**What the task asks:**
Could you return every record below without changing a word?

+---+

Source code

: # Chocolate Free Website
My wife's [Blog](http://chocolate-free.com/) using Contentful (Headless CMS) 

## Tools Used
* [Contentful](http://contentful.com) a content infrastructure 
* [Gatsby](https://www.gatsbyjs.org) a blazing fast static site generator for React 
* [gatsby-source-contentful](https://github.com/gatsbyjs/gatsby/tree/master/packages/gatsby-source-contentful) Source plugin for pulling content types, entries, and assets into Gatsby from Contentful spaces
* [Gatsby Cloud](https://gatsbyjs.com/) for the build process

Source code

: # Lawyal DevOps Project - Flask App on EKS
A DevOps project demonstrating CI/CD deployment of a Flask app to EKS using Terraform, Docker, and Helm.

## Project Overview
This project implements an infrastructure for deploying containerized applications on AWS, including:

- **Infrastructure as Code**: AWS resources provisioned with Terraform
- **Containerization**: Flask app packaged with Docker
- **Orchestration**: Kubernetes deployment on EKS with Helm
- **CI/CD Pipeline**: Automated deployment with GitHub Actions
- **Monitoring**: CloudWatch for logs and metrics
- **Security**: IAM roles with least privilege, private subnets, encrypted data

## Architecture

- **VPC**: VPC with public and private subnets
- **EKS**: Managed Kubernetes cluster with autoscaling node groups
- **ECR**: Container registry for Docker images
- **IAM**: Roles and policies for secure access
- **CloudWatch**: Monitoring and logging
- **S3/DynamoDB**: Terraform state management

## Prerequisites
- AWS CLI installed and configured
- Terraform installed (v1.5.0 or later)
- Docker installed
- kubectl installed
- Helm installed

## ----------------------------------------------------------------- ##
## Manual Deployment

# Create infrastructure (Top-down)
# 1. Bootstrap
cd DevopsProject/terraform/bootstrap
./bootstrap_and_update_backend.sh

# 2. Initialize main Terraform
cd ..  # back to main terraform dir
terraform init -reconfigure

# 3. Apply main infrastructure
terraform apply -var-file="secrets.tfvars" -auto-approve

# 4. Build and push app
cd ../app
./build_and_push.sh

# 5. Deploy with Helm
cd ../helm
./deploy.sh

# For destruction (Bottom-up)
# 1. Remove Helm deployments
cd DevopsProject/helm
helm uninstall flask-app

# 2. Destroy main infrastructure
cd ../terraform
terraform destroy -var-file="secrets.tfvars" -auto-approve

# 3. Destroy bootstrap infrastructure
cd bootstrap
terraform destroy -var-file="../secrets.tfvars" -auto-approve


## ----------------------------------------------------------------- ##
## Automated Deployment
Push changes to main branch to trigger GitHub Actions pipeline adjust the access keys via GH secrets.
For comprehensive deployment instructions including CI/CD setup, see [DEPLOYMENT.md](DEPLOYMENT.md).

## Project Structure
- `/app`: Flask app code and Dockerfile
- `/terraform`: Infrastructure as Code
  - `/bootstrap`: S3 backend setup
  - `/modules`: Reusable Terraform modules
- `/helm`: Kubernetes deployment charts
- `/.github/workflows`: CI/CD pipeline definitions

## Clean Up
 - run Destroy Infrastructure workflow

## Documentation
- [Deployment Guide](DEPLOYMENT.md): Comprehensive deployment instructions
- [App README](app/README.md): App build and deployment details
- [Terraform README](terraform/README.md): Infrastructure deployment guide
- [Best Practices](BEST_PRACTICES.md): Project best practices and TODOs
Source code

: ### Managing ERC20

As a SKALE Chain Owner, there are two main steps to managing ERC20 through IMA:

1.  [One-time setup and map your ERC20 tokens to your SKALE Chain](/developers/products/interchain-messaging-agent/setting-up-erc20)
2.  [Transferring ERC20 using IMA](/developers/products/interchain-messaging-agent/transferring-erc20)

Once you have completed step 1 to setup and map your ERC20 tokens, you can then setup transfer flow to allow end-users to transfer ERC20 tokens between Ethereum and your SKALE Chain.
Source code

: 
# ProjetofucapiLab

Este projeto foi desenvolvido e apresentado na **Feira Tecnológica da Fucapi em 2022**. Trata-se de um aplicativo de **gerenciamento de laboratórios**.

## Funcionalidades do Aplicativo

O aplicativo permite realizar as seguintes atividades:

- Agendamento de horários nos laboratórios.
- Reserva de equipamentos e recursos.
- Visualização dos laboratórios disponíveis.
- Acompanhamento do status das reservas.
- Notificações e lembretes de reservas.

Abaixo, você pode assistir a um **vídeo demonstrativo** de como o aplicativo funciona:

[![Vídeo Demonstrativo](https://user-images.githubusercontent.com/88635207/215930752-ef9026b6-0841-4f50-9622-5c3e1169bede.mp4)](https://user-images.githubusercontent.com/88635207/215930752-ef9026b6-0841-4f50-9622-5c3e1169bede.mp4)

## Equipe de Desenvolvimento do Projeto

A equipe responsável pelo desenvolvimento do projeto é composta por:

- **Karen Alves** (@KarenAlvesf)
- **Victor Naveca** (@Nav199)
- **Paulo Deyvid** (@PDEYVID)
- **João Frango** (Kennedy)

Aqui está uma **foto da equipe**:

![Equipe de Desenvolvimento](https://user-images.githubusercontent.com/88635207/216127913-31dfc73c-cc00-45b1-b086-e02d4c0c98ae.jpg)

+---+

**Output below:**
Source code

: # Chocolate Free Website
My wife's [Blog](http://chocolate-free.com/) using Contentful (Headless CMS) 

## Tools Used
* [Contentful](http://contentful.com) a content infrastructure 
* [Gatsby](https://www.gatsbyjs.org) a blazing fast static site generator for React 
* [gatsby-source-contentful](https://github.com/gatsbyjs/gatsby/tree/master/packages/gatsby-source-contentful) Source plugin for pulling content types, entries, and assets into Gatsby from Contentful spaces
* [Gatsby Cloud](https://gatsbyjs.com/) for the build process

Source code

: # Lawyal DevOps Project - Flask App on EKS
A DevOps project demonstrating CI/CD deployment of a Flask app to EKS using Terraform, Docker, and Helm.

## Project Overview
This project implements an infrastructure for deploying containerized applications on AWS, including:

- **Infrastructure as Code**: AWS resources provisioned with Terraform
- **Containerization**: Flask app packaged with Docker
- **Orchestration**: Kubernetes deployment on EKS with Helm
- **CI/CD Pipeline**: Automated deployment with GitHub Actions
- **Monitoring**: CloudWatch for logs and metrics
- **Security**: IAM roles with least privilege, private subnets, encrypted data

## Architecture

- **VPC**: VPC with public and private subnets
- **EKS**: Managed Kubernetes cluster with autoscaling node groups
- **ECR**: Container registry for Docker images
- **IAM**: Roles and policies for secure access
- **CloudWatch**: Monitoring and logging
- **S3/DynamoDB**: Terraform state management

## Prerequisites
- AWS CLI installed and configured
- Terraform installed (v1.5.0 or later)
- Docker installed
- kubectl installed
- Helm installed

## ----------------------------------------------------------------- ##
## Manual Deployment

# Create infrastructure (Top-down)
# 1. Bootstrap
cd DevopsProject/terraform/bootstrap
./bootstrap_and_update_backend.sh

# 2. Initialize main Terraform
cd ..  # back to main terraform dir
terraform init -reconfigure

# 3. Apply main infrastructure
terraform apply -var-file="secrets.tfvars" -auto-approve

# 4. Build and push app
cd ../app
./build_and_push.sh

# 5. Deploy with Helm
cd ../helm
./deploy.sh

# For destruction (Bottom-up)
# 1. Remove Helm deployments
cd DevopsProject/helm
helm uninstall flask-app

# 2. Destroy main infrastructure
cd ../terraform
terraform destroy -var-file="secrets.tfvars" -auto-approve

# 3. Destroy bootstrap infrastructure
cd bootstrap
terraform destroy -var-file="../secrets.tfvars" -auto-approve


## ----------------------------------------------------------------- ##
## Automated Deployment
Push changes to main branch to trigger GitHub Actions pipeline adjust the access keys via GH secrets.
For comprehensive deployment instructions including CI/CD setup, see [DEPLOYMENT.md](DEPLOYMENT.md).

## Project Structure
- `/app`: Flask app code and Dockerfile
- `/terraform`: Infrastructure as Code
  - `/bootstrap`: S3 backend setup
  - `/modules`: Reusable Terraform modules
- `/helm`: Kubernetes deployment charts
- `/.github/workflows`: CI/CD pipeline definitions

## Clean Up
 - run Destroy Infrastructure workflow

## Documentation
- [Deployment Guide](DEPLOYMENT.md): Comprehensive deployment instructions
- [App README](app/README.md): App build and deployment details
- [Terraform README](terraform/README.md): Infrastructure deployment guide
- [Best Practices](BEST_PRACTICES.md): Project best practices and TODOs
Source code

: ### Managing ERC20

As a SKALE Chain Owner, there are two main steps to managing ERC20 through IMA:

1.  [One-time setup and map your ERC20 tokens to your SKALE Chain](/developers/products/interchain-messaging-agent/setting-up-erc20)
2.  [Transferring ERC20 using IMA](/developers/products/interchain-messaging-agent/transferring-erc20)

Once you have completed step 1 to setup and map your ERC20 tokens, you can then setup transfer flow to allow end-users to transfer ERC20 tokens between Ethereum and your SKALE Chain.
Source code

: 
# ProjetofucapiLab

Este projeto foi desenvolvido e apresentado na **Feira Tecnológica da Fucapi em 2022**. Trata-se de um aplicativo de **gerenciamento de laboratórios**.

## Funcionalidades do Aplicativo

O aplicativo permite realizar as seguintes atividades:

- Agendamento de horários nos laboratórios.
- Reserva de equipamentos e recursos.
- Visualização dos laboratórios disponíveis.
- Acompanhamento do status das reservas.
- Notificações e lembretes de reservas.

Abaixo, você pode assistir a um **vídeo demonstrativo** de como o aplicativo funciona:

[![Vídeo Demonstrativo](https://user-images.githubusercontent.com/88635207/215930752-ef9026b6-0841-4f50-9622-5c3e1169bede.mp4)](https://user-images.githubusercontent.com/88635207/215930752-ef9026b6-0841-4f50-9622-5c3e1169bede.mp4)

## Equipe de Desenvolvimento do Projeto

A equipe responsável pelo desenvolvimento do projeto é composta por:

- **Karen Alves** (@KarenAlvesf)
- **Victor Naveca** (@Nav199)
- **Paulo Deyvid** (@PDEYVID)
- **João Frango** (Kennedy)

Aqui está uma **foto da equipe**:

![Equipe de Desenvolvimento](https://user-images.githubusercontent.com/88635207/216127913-31dfc73c-cc00-45b1-b086-e02d4c0c98ae.jpg)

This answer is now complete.